■ Your instructions
All the lines below should appear again unchanged, though their pictures should not.

Records from a dataset
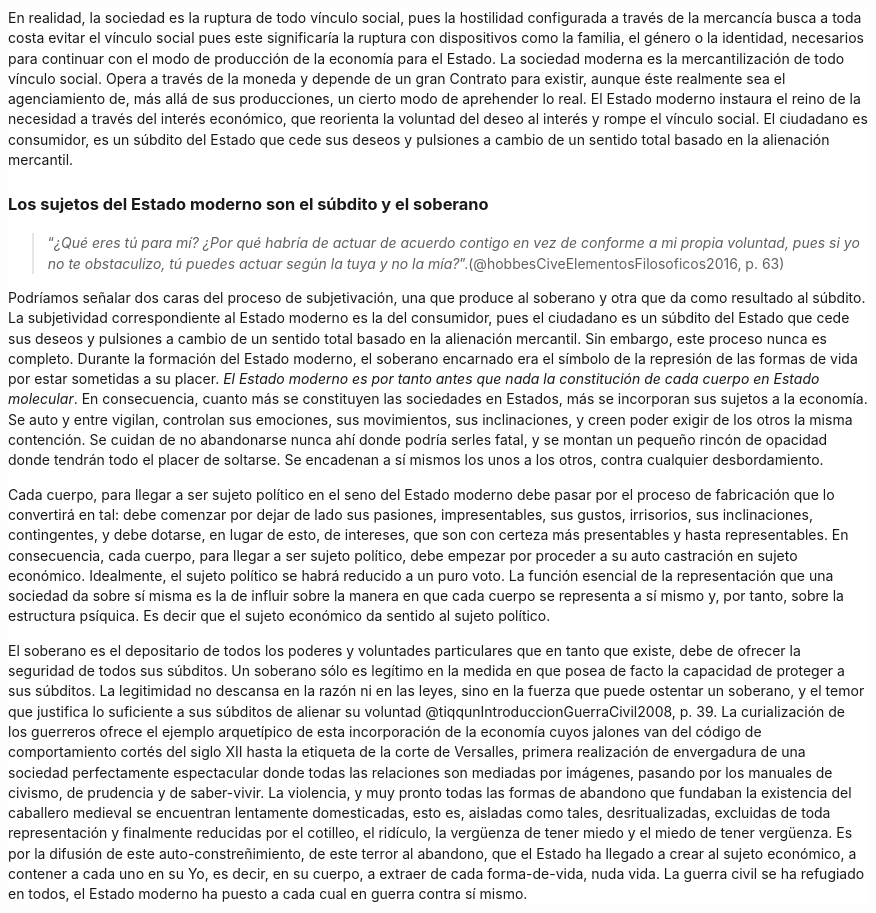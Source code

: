 En realidad, la sociedad es la ruptura de todo vínculo social, pues la hostilidad configurada a través de la mercancía busca a toda costa evitar el vínculo social pues este significaría la ruptura con dispositivos como la familia, el género o la identidad, necesarios para continuar con el modo de producción de la economía para el Estado. La sociedad moderna es la mercantilización de todo vínculo social. Opera a través de la moneda y depende de un gran Contrato para existir, aunque éste realmente sea el agenciamiento de, más allá de sus producciones, un cierto modo de aprehender lo real. El Estado moderno instaura el reino de la necesidad a través del interés económico, que reorienta la voluntad del deseo al interés y rompe el vínculo social. El ciudadano es consumidor, es un súbdito del Estado que cede sus deseos y pulsiones a cambio de un sentido total basado en la alienación mercantil. 

### Los sujetos del Estado moderno son el súbdito y el soberano

>“_¿Qué eres tú para mí? ¿Por qué habría de actuar de acuerdo contigo en vez de conforme a mi propia voluntad, pues si yo no te obstaculizo, tú puedes actuar según la tuya y no la mía?_”.(@hobbesCiveElementosFilosoficos2016, p. 63)

Podríamos señalar dos caras del proceso de subjetivación, una que produce al soberano y otra que da como resultado al súbdito. La subjetividad correspondiente al Estado moderno es la del consumidor, pues el ciudadano es un súbdito del Estado que cede sus deseos y pulsiones a cambio de un sentido total basado en la alienación mercantil. Sin embargo, este proceso nunca es completo. Durante la formación del Estado moderno, el soberano encarnado era el símbolo de la represión de las formas de vida por estar sometidas a su placer. _El Estado moderno es por tanto antes que nada la constitución de cada cuerpo en Estado molecular_. En consecuencia, cuanto más se constituyen las sociedades en Estados, más se incorporan sus sujetos a la economía. Se auto y entre vigilan, controlan sus emociones, sus movimientos, sus inclinaciones, y creen poder exigir de los otros la misma contención. Se cuidan de no abandonarse nunca ahí donde podría serles fatal, y se montan un pequeño rincón de opacidad donde tendrán todo el placer de soltarse. Se encadenan a sí mismos los unos a los otros, contra cualquier desbordamiento.

Cada cuerpo, para llegar a ser sujeto político en el seno del Estado moderno debe pasar por el proceso de fabricación que lo convertirá en tal: debe comenzar por dejar de lado sus pasiones, impresentables, sus gustos, irrisorios, sus inclinaciones, contingentes, y debe dotarse, en lugar de esto, de intereses, que son con certeza más presentables y hasta representables. En consecuencia, cada cuerpo, para llegar a ser sujeto político, debe empezar por proceder a su auto castración en sujeto económico. Idealmente, el sujeto político se habrá reducido a un puro voto. La función esencial de la representación que una sociedad da sobre sí misma es la de influir sobre la manera en que cada cuerpo se representa a sí mismo y, por tanto, sobre la estructura psíquica. Es decir que el sujeto económico da sentido al sujeto político.

El soberano es el depositario de todos los poderes y voluntades particulares que en tanto que existe, debe de ofrecer la seguridad de todos sus súbditos. Un soberano sólo es legítimo en la medida en que posea de facto la capacidad de proteger a sus súbditos. La legitimidad no descansa en la razón ni en las leyes, sino en la fuerza que puede ostentar un soberano, y el temor que justifica lo suficiente a sus súbditos de alienar su voluntad @tiqqunIntroduccionGuerraCivil2008, p. 39. La curialización de los guerreros ofrece el ejemplo arquetípico de esta incorporación de la economía cuyos jalones van del código de comportamiento cortés del siglo XII hasta la etiqueta de la corte de Versalles, primera realización de envergadura de una sociedad perfectamente espectacular donde todas las relaciones son mediadas por imágenes, pasando por los manuales de civismo, de prudencia y de saber-vivir. La violencia, y muy pronto todas las formas de abandono que fundaban la existencia del caballero medieval se encuentran lentamente domesticadas, esto es, aisladas como tales, desritualizadas, excluidas de toda representación y finalmente reducidas por el cotilleo, el ridículo, la vergüenza de tener miedo y el miedo de tener vergüenza. Es por la difusión de este auto-constreñimiento, de este terror al abandono, que el Estado ha llegado a crear al sujeto económico, a contener a cada uno en su Yo, es decir, en su cuerpo, a extraer de cada forma-de-vida, nuda vida. La guerra civil se ha refugiado en todos, el Estado moderno ha puesto a cada cual en guerra contra sí mismo.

■ Result of this task
Source code

: En realidad, la sociedad es la ruptura de todo vínculo social, pues la hostilidad configurada a través de la mercancía busca a toda costa evitar el vínculo social pues este significaría la ruptura con dispositivos como la familia, el género o la identidad, necesarios para continuar con el modo de producción de la economía para el Estado. La sociedad moderna es la mercantilización de todo vínculo social. Opera a través de la moneda y depende de un gran Contrato para existir, aunque éste realmente sea el agenciamiento de, más allá de sus producciones, un cierto modo de aprehender lo real. El Estado moderno instaura el reino de la necesidad a través del interés económico, que reorienta la voluntad del deseo al interés y rompe el vínculo social. El ciudadano es consumidor, es un súbdito del Estado que cede sus deseos y pulsiones a cambio de un sentido total basado en la alienación mercantil. 

### Los sujetos del Estado moderno son el súbdito y el soberano

>“_¿Qué eres tú para mí? ¿Por qué habría de actuar de acuerdo contigo en vez de conforme a mi propia voluntad, pues si yo no te obstaculizo, tú puedes actuar según la tuya y no la mía?_”.(@hobbesCiveElementosFilosoficos2016, p. 63)

Podríamos señalar dos caras del proceso de subjetivación, una que produce al soberano y otra que da como resultado al súbdito. La subjetividad correspondiente al Estado moderno es la del consumidor, pues el ciudadano es un súbdito del Estado que cede sus deseos y pulsiones a cambio de un sentido total basado en la alienación mercantil. Sin embargo, este proceso nunca es completo. Durante la formación del Estado moderno, el soberano encarnado era el símbolo de la represión de las formas de vida por estar sometidas a su placer. _El Estado moderno es por tanto antes que nada la constitución de cada cuerpo en Estado molecular_. En consecuencia, cuanto más se constituyen las sociedades en Estados, más se incorporan sus sujetos a la economía. Se auto y entre vigilan, controlan sus emociones, sus movimientos, sus inclinaciones, y creen poder exigir de los otros la misma contención. Se cuidan de no abandonarse nunca ahí donde podría serles fatal, y se montan un pequeño rincón de opacidad donde tendrán todo el placer de soltarse. Se encadenan a sí mismos los unos a los otros, contra cualquier desbordamiento.

Cada cuerpo, para llegar a ser sujeto político en el seno del Estado moderno debe pasar por el proceso de fabricación que lo convertirá en tal: debe comenzar por dejar de lado sus pasiones, impresentables, sus gustos, irrisorios, sus inclinaciones, contingentes, y debe dotarse, en lugar de esto, de intereses, que son con certeza más presentables y hasta representables. En consecuencia, cada cuerpo, para llegar a ser sujeto político, debe empezar por proceder a su auto castración en sujeto económico. Idealmente, el sujeto político se habrá reducido a un puro voto. La función esencial de la representación que una sociedad da sobre sí misma es la de influir sobre la manera en que cada cuerpo se representa a sí mismo y, por tanto, sobre la estructura psíquica. Es decir que el sujeto económico da sentido al sujeto político.

El soberano es el depositario de todos los poderes y voluntades particulares que en tanto que existe, debe de ofrecer la seguridad de todos sus súbditos. Un soberano sólo es legítimo en la medida en que posea de facto la capacidad de proteger a sus súbditos. La legitimidad no descansa en la razón ni en las leyes, sino en la fuerza que puede ostentar un soberano, y el temor que justifica lo suficiente a sus súbditos de alienar su voluntad @tiqqunIntroduccionGuerraCivil2008, p. 39. La curialización de los guerreros ofrece el ejemplo arquetípico de esta incorporación de la economía cuyos jalones van del código de comportamiento cortés del siglo XII hasta la etiqueta de la corte de Versalles, primera realización de envergadura de una sociedad perfectamente espectacular donde todas las relaciones son mediadas por imágenes, pasando por los manuales de civismo, de prudencia y de saber-vivir. La violencia, y muy pronto todas las formas de abandono que fundaban la existencia del caballero medieval se encuentran lentamente domesticadas, esto es, aisladas como tales, desritualizadas, excluidas de toda representación y finalmente reducidas por el cotilleo, el ridículo, la vergüenza de tener miedo y el miedo de tener vergüenza. Es por la difusión de este auto-constreñimiento, de este terror al abandono, que el Estado ha llegado a crear al sujeto económico, a contener a cada uno en su Yo, es decir, en su cuerpo, a extraer de cada forma-de-vida, nuda vida. La guerra civil se ha refugiado en todos, el Estado moderno ha puesto a cada cual en guerra contra sí mismo.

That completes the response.